Yo no fui al jardín de infantes. En mi tiempo, qué horror,
no existía. O tal vez era porque en un pueblo las cosas eran distintas, no sé
bien. La cosa es que entré directo a primer grado. Siempre fui obediente y
aplicada así que no hubo ningún tipo de jornadas de adaptación. La mano de mi
madre me llevó hasta la puerta del aula, me dio un beso rápido en la frente y
entré. La señorita me indicó dónde sentarme. Tenía un nudo en la panza, como si
tuviera hambre. Pero hambre no tenía.
Un día al poco tiempo, cuando salí de la escuela nadie me
esperaba. Miré desde lo alto de la escalera de entrada y no, ni mi hermana ni
mi madre. Me senté en unos de los escalones y abrí el maletín sin por qué
alguno. Miré en el interior y volví a cerrarlo. Miré al cielo y vi pedacitos de
cielo entre las ramas de los árboles. Bajé hasta la vereda recién barrida por
Don López, el portero, y pateé una hoja rebelde del plátano altísimo al borde
de la acequia. Giré hacia la avenida. Nadie. Miré al quiosquero que me miraba
desde la altura de su ventanita. Siempre me asustaron los ojos de ese hombre a
pesar de las burlas de mi hermana que era la que me compraba las golosinas para
el recreo. “Es bueno”, me decía. Y yo callaba.

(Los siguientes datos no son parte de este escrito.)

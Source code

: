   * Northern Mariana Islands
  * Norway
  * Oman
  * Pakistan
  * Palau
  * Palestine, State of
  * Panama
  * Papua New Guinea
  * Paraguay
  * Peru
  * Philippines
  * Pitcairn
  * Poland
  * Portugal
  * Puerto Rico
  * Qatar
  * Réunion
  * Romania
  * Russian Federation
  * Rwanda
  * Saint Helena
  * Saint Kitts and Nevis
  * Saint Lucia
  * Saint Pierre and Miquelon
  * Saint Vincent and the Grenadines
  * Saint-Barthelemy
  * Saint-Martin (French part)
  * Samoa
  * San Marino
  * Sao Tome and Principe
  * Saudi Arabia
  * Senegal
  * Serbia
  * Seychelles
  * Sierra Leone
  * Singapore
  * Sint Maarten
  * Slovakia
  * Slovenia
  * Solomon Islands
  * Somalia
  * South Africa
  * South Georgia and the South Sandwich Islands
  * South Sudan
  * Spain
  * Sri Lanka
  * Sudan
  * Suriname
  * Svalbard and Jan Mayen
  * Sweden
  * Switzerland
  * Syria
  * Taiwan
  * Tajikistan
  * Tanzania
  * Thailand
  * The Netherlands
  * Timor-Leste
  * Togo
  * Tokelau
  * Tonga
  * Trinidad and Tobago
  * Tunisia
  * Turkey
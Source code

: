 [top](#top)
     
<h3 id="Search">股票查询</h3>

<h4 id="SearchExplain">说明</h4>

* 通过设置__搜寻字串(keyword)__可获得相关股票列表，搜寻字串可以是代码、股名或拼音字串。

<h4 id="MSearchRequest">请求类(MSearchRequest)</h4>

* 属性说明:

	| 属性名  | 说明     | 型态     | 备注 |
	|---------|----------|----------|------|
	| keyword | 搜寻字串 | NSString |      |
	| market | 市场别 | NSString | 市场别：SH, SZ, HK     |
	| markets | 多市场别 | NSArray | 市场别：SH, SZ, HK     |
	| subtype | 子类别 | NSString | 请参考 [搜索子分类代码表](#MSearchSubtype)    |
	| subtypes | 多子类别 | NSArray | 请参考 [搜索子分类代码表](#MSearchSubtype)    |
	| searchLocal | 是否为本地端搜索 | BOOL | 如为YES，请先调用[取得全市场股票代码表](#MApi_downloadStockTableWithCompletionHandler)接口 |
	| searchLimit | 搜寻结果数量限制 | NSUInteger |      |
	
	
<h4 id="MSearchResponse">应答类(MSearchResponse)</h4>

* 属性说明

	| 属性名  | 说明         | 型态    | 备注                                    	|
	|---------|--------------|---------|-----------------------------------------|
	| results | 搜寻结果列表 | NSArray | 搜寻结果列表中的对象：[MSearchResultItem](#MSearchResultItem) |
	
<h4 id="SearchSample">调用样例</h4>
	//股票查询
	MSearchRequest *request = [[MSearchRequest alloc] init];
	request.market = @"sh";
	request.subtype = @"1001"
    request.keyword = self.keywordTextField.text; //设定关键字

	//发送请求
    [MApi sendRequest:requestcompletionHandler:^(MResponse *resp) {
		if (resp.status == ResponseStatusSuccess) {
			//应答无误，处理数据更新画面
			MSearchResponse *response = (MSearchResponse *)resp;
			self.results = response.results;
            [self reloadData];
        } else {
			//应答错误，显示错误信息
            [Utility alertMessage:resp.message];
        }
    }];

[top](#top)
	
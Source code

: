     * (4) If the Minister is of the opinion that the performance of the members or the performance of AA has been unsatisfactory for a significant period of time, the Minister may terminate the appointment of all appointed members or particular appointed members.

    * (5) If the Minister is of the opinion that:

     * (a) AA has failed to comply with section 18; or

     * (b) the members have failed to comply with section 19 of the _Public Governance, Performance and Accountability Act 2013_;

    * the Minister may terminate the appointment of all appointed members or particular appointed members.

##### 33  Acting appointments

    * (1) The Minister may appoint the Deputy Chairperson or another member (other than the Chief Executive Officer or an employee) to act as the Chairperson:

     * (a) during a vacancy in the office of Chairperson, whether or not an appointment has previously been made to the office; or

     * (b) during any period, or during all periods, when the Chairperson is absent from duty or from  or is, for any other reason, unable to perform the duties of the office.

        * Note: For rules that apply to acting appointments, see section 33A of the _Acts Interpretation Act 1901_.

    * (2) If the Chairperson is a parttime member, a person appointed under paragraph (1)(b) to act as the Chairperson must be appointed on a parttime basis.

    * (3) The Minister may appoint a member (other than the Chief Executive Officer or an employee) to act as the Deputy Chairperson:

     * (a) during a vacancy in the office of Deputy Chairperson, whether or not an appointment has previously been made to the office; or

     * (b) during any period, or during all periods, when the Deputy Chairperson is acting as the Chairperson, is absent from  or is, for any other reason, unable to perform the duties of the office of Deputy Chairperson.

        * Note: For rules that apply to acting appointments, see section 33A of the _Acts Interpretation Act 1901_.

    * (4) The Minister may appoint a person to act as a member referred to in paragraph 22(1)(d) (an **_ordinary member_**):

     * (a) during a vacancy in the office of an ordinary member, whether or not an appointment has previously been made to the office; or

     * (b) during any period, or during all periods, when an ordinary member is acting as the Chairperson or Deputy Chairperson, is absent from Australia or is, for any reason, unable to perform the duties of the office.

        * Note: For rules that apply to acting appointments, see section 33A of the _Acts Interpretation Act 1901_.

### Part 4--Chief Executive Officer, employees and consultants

Volví a las escaleras y ví mi maletín. Las subí saltando y
me gustó el juego. Bajé en un pie y subí en el otro. Bajé de dos en dos e
intenté subir de tres en tres pero no pude. Me senté de nuevo y volvió aquel
nudo en la panza del primer día. Tampoco tenía hambre ahora. Una mano en la
cabeza me hizo subir los ojos, esperanzándome. Pero era el quiosquero. Me puse
a llorar. “Se olvidaron de venir a buscarte, chiquita”, dijo. Vení que yo te
llevo a tu casa y sin que yo pudiera hacer nada me tomó de la mano. Siempre fui
obediente. Su mano rasposa apretaba firme la mía. Yo lloraba en silencio y con
la cabeza baja. Él hablaba pero su voz llegaba desde tan lejos que yo no podía escucharlo.
Caminamos kilómetros que fueron las cuatro cuadras que separaban la escuela de
mi casa. Cuando me di cuenta de que estaba ahí quise soltarme pero él me retuvo
hasta que salió mi madre sorprendida. “No sé cómo agradecerle. Yo estaba segura
de que mi hija mayor iría a buscarla”, dijo mientras me secaba las lágrimas con
su delantal de cocina. “Agradecele a don Héctor”, me ordenó. Yo balbucée un
gracias y salí corriendo hacia dentro. Cuando al rato mi hermana llegó a casa
dijo estar segura de que mi madre había asegurado que ella era la que me retiraba
ese día. Al día siguiente los ojos de ese hombre me parecieron buenos y su
guiño me hizo sonreír. Yo misma le pedí mi Rodhesia diaria.